Debatte vor Münchner Sicherheitskonferenz

Reiche legt sich mit Pistorius an

13.02.2026 – 07:20 UhrLesedauer: 2 Min.

Wirtschaftsministerin Katherina Reiche (CDU) und Verteidigungsminister Boris Pistorius (SPD) im Bundestag. (Archivbild) (Quelle: IMAGO/Andreas Gora/imago)

In München beginnt die Sicherheitskonferenz. Es geht nicht allein um Geostrategie, sondern auch um Verteidigungstechnik. Die Wirtschaftsministerin erteilt Ratschläge.

Vor dem Auftakt der Münchner Sicherheitskonferenz (MSC) hat Bundeswirtschaftsministerin Katherina Reiche ihren Kabinettskollegen Boris Pistorius (SPD) aufgefordert, mehr in Weltraumtechnik deutscher Firmen zu investieren.

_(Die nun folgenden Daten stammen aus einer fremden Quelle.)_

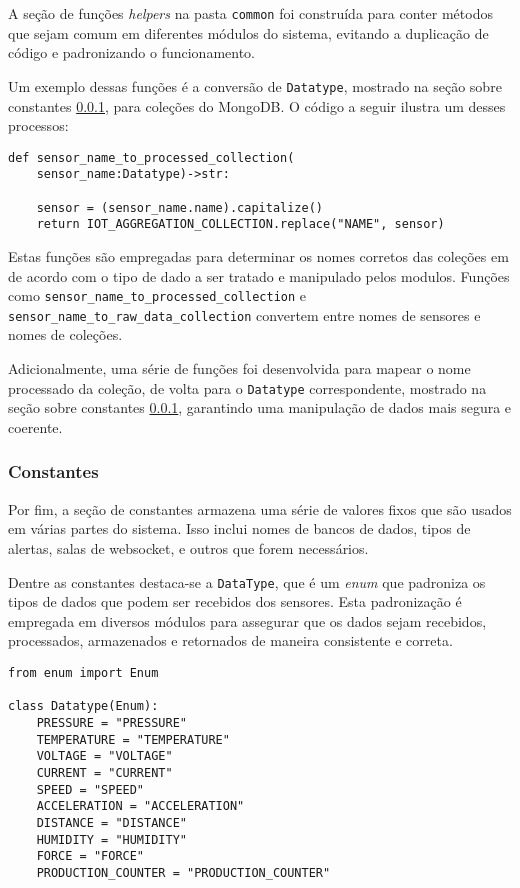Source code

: A seção de funções \textit{helpers} na pasta \texttt{common} foi construída para conter métodos que sejam comum em diferentes módulos do sistema, evitando a duplicação de código e padronizando o funcionamento.

Um exemplo dessas funções é a conversão de \texttt{Datatype}, mostrado na seção sobre constantes \ref{subsubsec:constantes}, para coleções do MongoDB. O código a seguir ilustra um desses processos:

\begin{verbatim}
def sensor_name_to_processed_collection(
    sensor_name:Datatype)->str:
    
    sensor = (sensor_name.name).capitalize()
    return IOT_AGGREGATION_COLLECTION.replace("NAME", sensor)

\end{verbatim}

Estas funções são empregadas para determinar os nomes corretos das coleções em de acordo com o tipo de dado a ser tratado e manipulado pelos modulos. Funções como \texttt{sensor\_name\_to\_processed\_collection} e \texttt{sensor\_name\_to\_raw\_data\_collection} convertem entre nomes de sensores e nomes de coleções. 

Adicionalmente, uma série de funções foi desenvolvida para mapear o nome processado da coleção, de volta para o \texttt{Datatype} correspondente, mostrado na seção sobre constantes \ref{subsubsec:constantes}, garantindo uma manipulação de dados mais segura e coerente.


\subsubsection{Constantes}\label{subsubsec:constantes}
Por fim, a seção de constantes armazena uma série de valores fixos que são usados em várias partes do sistema. Isso inclui nomes de bancos de dados, tipos de alertas, salas de websocket, e outros que forem necessários.

Dentre as constantes destaca-se a \texttt{DataType}, que é um \textit{enum} que padroniza os tipos de dados que podem ser recebidos dos sensores. Esta padronização é empregada em diversos módulos para assegurar que os dados sejam recebidos, processados, armazenados e retornados de maneira consistente e correta.

\begin{verbatim}
from enum import Enum

class Datatype(Enum):
    PRESSURE = "PRESSURE"
    TEMPERATURE = "TEMPERATURE"
    VOLTAGE = "VOLTAGE"
    CURRENT = "CURRENT"
    SPEED = "SPEED"
    ACCELERATION = "ACCELERATION"
    DISTANCE = "DISTANCE"
    HUMIDITY = "HUMIDITY"
    FORCE = "FORCE"
    PRODUCTION_COUNTER = "PRODUCTION_COUNTER"
\end{verbatim}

Konkret geht es um Aufträge für deutsche Raketenstarts. „Wir machen Fortschritte bei Launching-Systemen, übrigens auch durch ein Start-up hier aus München, durch Isar Aerospace“, sagte die CDU-Politikerin am Donnerstagabend auf einer Europakonferenz in München. „Es wäre gut, wenn das Bundesverteidigungsministerium nicht bei Elon Musk Startkapazitäten buchen würde, sondern unsere Start-ups nutzen und fördern würde“, fügte sie hinzu. „Die Norweger zumindest machen das. Kanada ist daran interessiert.“

Die Bundesregierung von Kanzler Friedrich Merz (CDU) hat sich auf Sonderinvestitionen in den Verteidigungsetat von über 100 Milliarden Euro geeinigt. Doch Ökonomen monieren nicht allein die strategische Ausrichtung der Ausgaben an. So rügte der Präsident des Kieler Instituts für Weltwirtschaft (IfW), Moritz Schularick, zuletzt in der „Frankfurter Allgemeinen Zeitung“: „Wir haben es nicht geschafft, eine Strategie vorzulegen, wie wir das Geld sinnvoll ausgeben und gleichzeitig mehr Sicherheit und europäische Unabhängigkeit, industrielle Impulse und ein technologisches Upgrade hinbekommen.“

„Jetzt haben wir halt Systembrüche. Wir haben dramatische Veränderungen, getrieben durch Rivalitäten, aber auch durch technologischen Druck, durch Abhängigkeiten, die wir neu bearbeiten müssen“, sagte Reiche. „Und da ist es, finde ich, völlig okay zu sagen: ‚Okay, lass uns schauen, was wir neu machen müssen.'“ Am Ende müsse wahrscheinlich jede Partei „ein wenig einzahlen“, damit die Bevölkerung das Gefühl habe, dass es gerecht zugehe, so die Ministerin.